Certes la capacité inventive, la créativité, l’audace et l’humour du chorégraphe concourent à sauver la mise et tentent d’en relever le défi. Avec de telles qualités, on peut regretter en effet, que le danseur-auteur se soit consacré aux Quatre Saisons. L’œuvre a été à maintes reprises adaptée, illustrée, mise en espace ou en formes, on en arrive presque à la rejeter. On n’échappera donc pas aux feuilles d’automne ni à la neige d’hiver, pourtant traitées je le répète, avec audace, créativité et humour.

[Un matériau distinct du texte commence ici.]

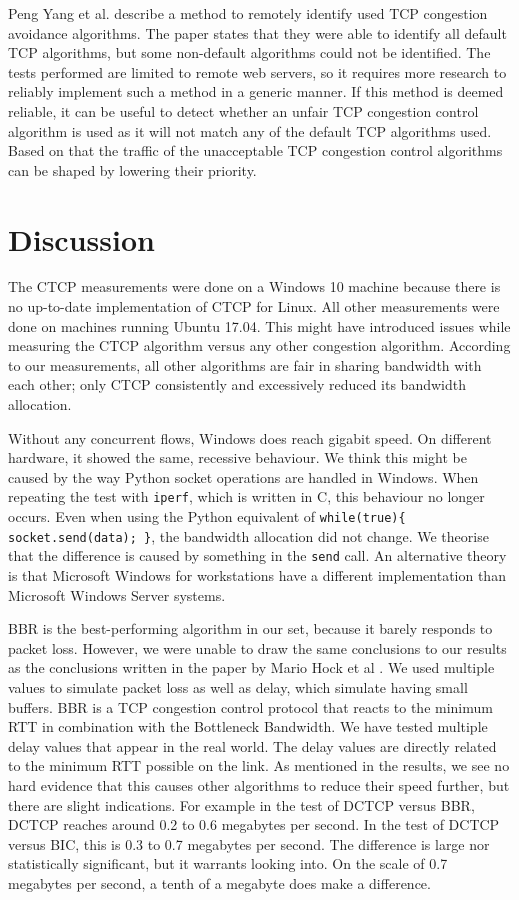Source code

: \documentclass{article}
\begin{document}
Peng Yang et al. describe a method to remotely identify used TCP congestion
avoidance algorithms\cite{tcp-congestion-identification}. The paper states that
they were able to identify all default TCP algorithms, but some non-default
algorithms could not be identified. The tests performed are limited to remote
web servers, so it requires more research to reliably implement such a method
in a generic manner. If this method is deemed reliable, it can be useful to
detect whether an unfair TCP congestion control algorithm is used as it will
not match any of the default TCP algorithms used. Based on that the traffic of
the unacceptable TCP congestion control algorithms can be shaped by lowering
their priority.


\section{Discussion}\label{sec:discussion}

The CTCP measurements were done on a Windows 10 machine because there is no
up-to-date implementation of CTCP for Linux. All other measurements were done
on machines running Ubuntu 17.04. This might have introduced issues while
measuring the CTCP algorithm versus any other congestion algorithm. According
to our measurements, all other algorithms are fair in sharing bandwidth with
each other; only CTCP consistently and excessively reduced its bandwidth
allocation.

Without any concurrent flows, Windows does reach gigabit speed. On different
hardware, it showed the same, recessive behaviour. We think this might be
caused by the way Python socket operations are handled in Windows. When
repeating the test with \texttt{iperf}, which is written in C, this behaviour
no longer occurs. Even when using the Python equivalent of
\texttt{while(true)\{ socket.send(data); \}}, the bandwidth allocation did not
change. We theorise that the difference is caused by something in the
\texttt{send} call. An alternative theory is that Microsoft Windows for
workstations have a different implementation than Microsoft Windows Server
systems.

BBR is the best-performing algorithm in our set, because it barely responds to
packet loss. However, we were unable to draw the same conclusions to our results as the conclusions written in the paper by Mario Hock et al \cite{bbr-congestion-comparison}. We used multiple values to simulate packet loss as well as delay, which simulate having small buffers. BBR is a TCP congestion control protocol that reacts to the minimum RTT in combination with the Bottleneck Bandwidth. We have tested multiple delay values that appear in the real world. The delay values are directly related to the minimum RTT possible on the link. As mentioned in the results, we see no hard evidence that this
causes other algorithms to reduce their speed further, but there are slight
indications. For example in the test of DCTCP versus BBR, DCTCP reaches around
0.2 to 0.6 megabytes per second. In the test of DCTCP versus BIC, this is 0.3
to 0.7 megabytes per second. The difference is large nor statistically
significant, but it warrants looking into. On the scale of 0.7 megabytes per
second, a tenth of a megabyte does make a difference.
\end{document}
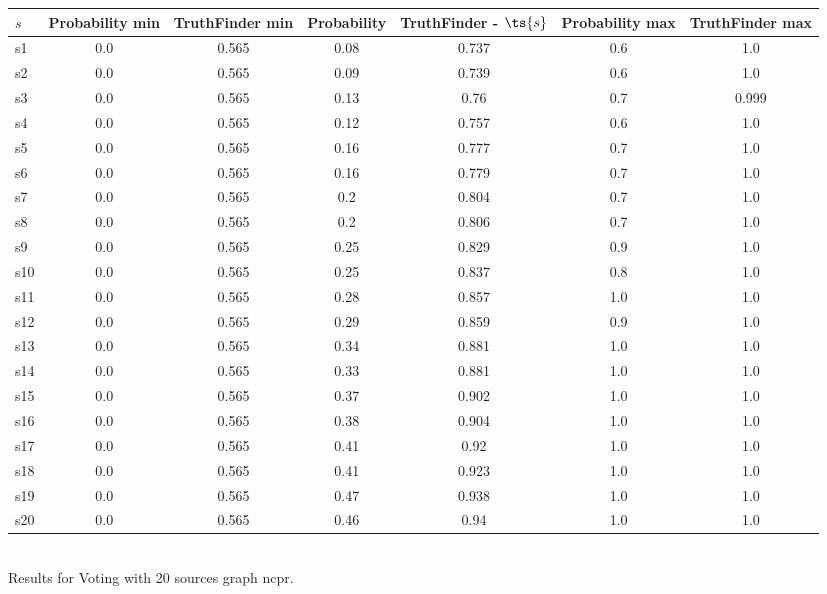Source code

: \documentclass{article}
\begin{document}
\noindent\begin{tabular}{|l|c|c|c|c|c|c|}
\hline
$s$& Probability min & TruthFinder min & Probability & TruthFinder - $\ts{s}$ & Probability max & TruthFinder max\\
\hline
s1 &0.0 & 0.565 & 0.08 & 0.737 & 0.6 & 1.0\\
\hline
s2 &0.0 & 0.565 & 0.09 & 0.739 & 0.6 & 1.0\\
\hline
s3 &0.0 & 0.565 & 0.13 & 0.76 & 0.7 & 0.999\\
\hline
s4 &0.0 & 0.565 & 0.12 & 0.757 & 0.6 & 1.0\\
\hline
s5 &0.0 & 0.565 & 0.16 & 0.777 & 0.7 & 1.0\\
\hline
s6 &0.0 & 0.565 & 0.16 & 0.779 & 0.7 & 1.0\\
\hline
s7 &0.0 & 0.565 & 0.2 & 0.804 & 0.7 & 1.0\\
\hline
s8 &0.0 & 0.565 & 0.2 & 0.806 & 0.7 & 1.0\\
\hline
s9 &0.0 & 0.565 & 0.25 & 0.829 & 0.9 & 1.0\\
\hline
s10 &0.0 & 0.565 & 0.25 & 0.837 & 0.8 & 1.0\\
\hline
s11 &0.0 & 0.565 & 0.28 & 0.857 & 1.0 & 1.0\\
\hline
s12 &0.0 & 0.565 & 0.29 & 0.859 & 0.9 & 1.0\\
\hline
s13 &0.0 & 0.565 & 0.34 & 0.881 & 1.0 & 1.0\\
\hline
s14 &0.0 & 0.565 & 0.33 & 0.881 & 1.0 & 1.0\\
\hline
s15 &0.0 & 0.565 & 0.37 & 0.902 & 1.0 & 1.0\\
\hline
s16 &0.0 & 0.565 & 0.38 & 0.904 & 1.0 & 1.0\\
\hline
s17 &0.0 & 0.565 & 0.41 & 0.92 & 1.0 & 1.0\\
\hline
s18 &0.0 & 0.565 & 0.41 & 0.923 & 1.0 & 1.0\\
\hline
s19 &0.0 & 0.565 & 0.47 & 0.938 & 1.0 & 1.0\\
\hline
s20 &0.0 & 0.565 & 0.46 & 0.94 & 1.0 & 1.0\\
\hline
\end{tabular}\\

\noindent Results for Voting with 20 sources graph ncpr.
\end{document}
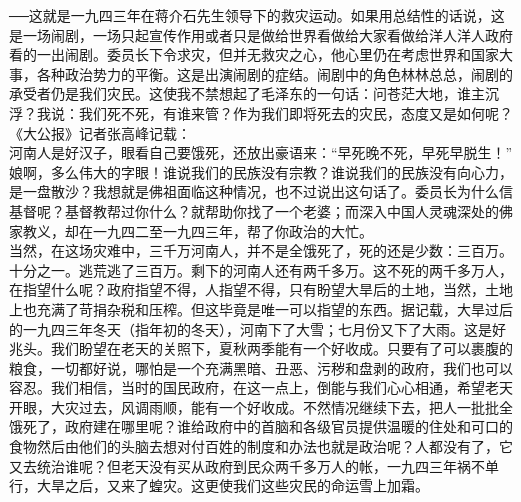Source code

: ──这就是一九四三年在蒋介石先生领导下的救灾运动。如果用总结性的话说，这是一场闹剧，一场只起宣传作用或者只是做给世界看做给大家看做给洋人洋人政府看的一出闹剧。委员长下令求灾，但并无救灾之心，他心里仍在考虑世界和国家大事，各种政治势力的平衡。这是出演闹剧的症结。闹剧中的角色林林总总，闹剧的承受者仍是我们灾民。这使我不禁想起了毛泽东的一句话：问苍茫大地，谁主沉浮？我说：我们死不死，有谁来管？作为我们即将死去的灾民，态度又是如何呢？《大公报》记者张高峰记载：\\

河南人是好汉子，眼看自己要饿死，还放出豪语来：“早死晚不死，早死早脱生！”\\

娘啊，多么伟大的字眼！谁说我们的民族没有宗教？谁说我们的民族没有向心力，是一盘散沙？我想就是佛祖面临这种情况，也不过说出这句话了。委员长为什么信基督呢？基督教帮过你什么？就帮助你找了一个老婆；而深入中国人灵魂深处的佛家教义，却在一九四二至一九四三年，帮了你政治的大忙。\\

当然，在这场灾难中，三千万河南人，并不是全饿死了，死的还是少数：三百万。十分之一。逃荒逃了三百万。剩下的河南人还有两千多万。这不死的两千多万人，在指望什么呢？政府指望不得，人指望不得，只有盼望大旱后的土地，当然，土地上也充满了苛捐杂税和压榨。但这毕竟是唯一可以指望的东西。据记载，大旱过后的一九四三年冬天（指年初的冬天），河南下了大雪；七月份又下了大雨。这是好兆头。我们盼望在老天的关照下，夏秋两季能有一个好收成。只要有了可以裹腹的粮食，一切都好说，哪怕是一个充满黑暗、丑恶、污秽和盘剥的政府，我们也可以容忍。我们相信，当时的国民政府，在这一点上，倒能与我们心心相通，希望老天开眼，大灾过去，风调雨顺，能有一个好收成。不然情况继续下去，把人一批批全饿死了，政府建在哪里呢？谁给政府中的首脑和各级官员提供温暖的住处和可口的食物然后由他们的头脑去想对付百姓的制度和办法也就是政治呢？人都没有了，它又去统治谁呢？但老天没有买从政府到民众两千多万人的帐，一九四三年祸不单行，大旱之后，又来了蝗灾。这更使我们这些灾民的命运雪上加霜。\\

L’approche de son travail sur les Éléments de Rebel est par contre de facture éminemment classique ; il faudra passer la barrière de voir évoluer ce magnifique danseur sur le même plateau que les musiciens qui l’accompagnent. Le décor est donc brut, rude, cru, et le travail du danseur également. Mais le choix musical bénéficiera à l’œuvre de Rebel, bien peu connue et dont on ne semble retenir que l’accord initial (le chaos).
Alors le grand vainqueur du programme demeure le superbe ensemble instrumental - Akademie für Alte Musik, Berlin - pour la perfection moelleuse de son style, l’unanimité de sa discipline musicale, ou plus simplement, le bonheur constant de ses interprétations. Car la forme ne fait pas le fond pour ce qui relève de la chorégraphie : l’auteur, en est aussi le magnifique interprète (dans le geste et dans l’intention) mais on peut souffrir de la présence ex abrupto d’un danseur dans les rangs des musiciens autant que dans l’aptitude de ces derniers à bouger, à se mouvoir en jouant, figés dans leur expression, face au danseur.
Il s’agit bien d’un concert chorégraphique, une idée originale où chacun excelle dans sa discipline, mais deux personnages réunis ne forment pas nécessairement un couple. On peut demeurer perplexe sur l’acrobatie des musiciens auxquels le danseur mêle son propre jeu corporel, par exemple lorsqu’il transporte et en de périlleuses postures, la soliste dans ses cadences les plus acrobatiques. Perplexe aussi sur certaines postures parfois quasi-maniéristes, comme ces fusées de papier lancées par des membres de l’orchestre, nous rappelant celles d’un des Klavierstücke pour piano de Karlheinz Stockhausen.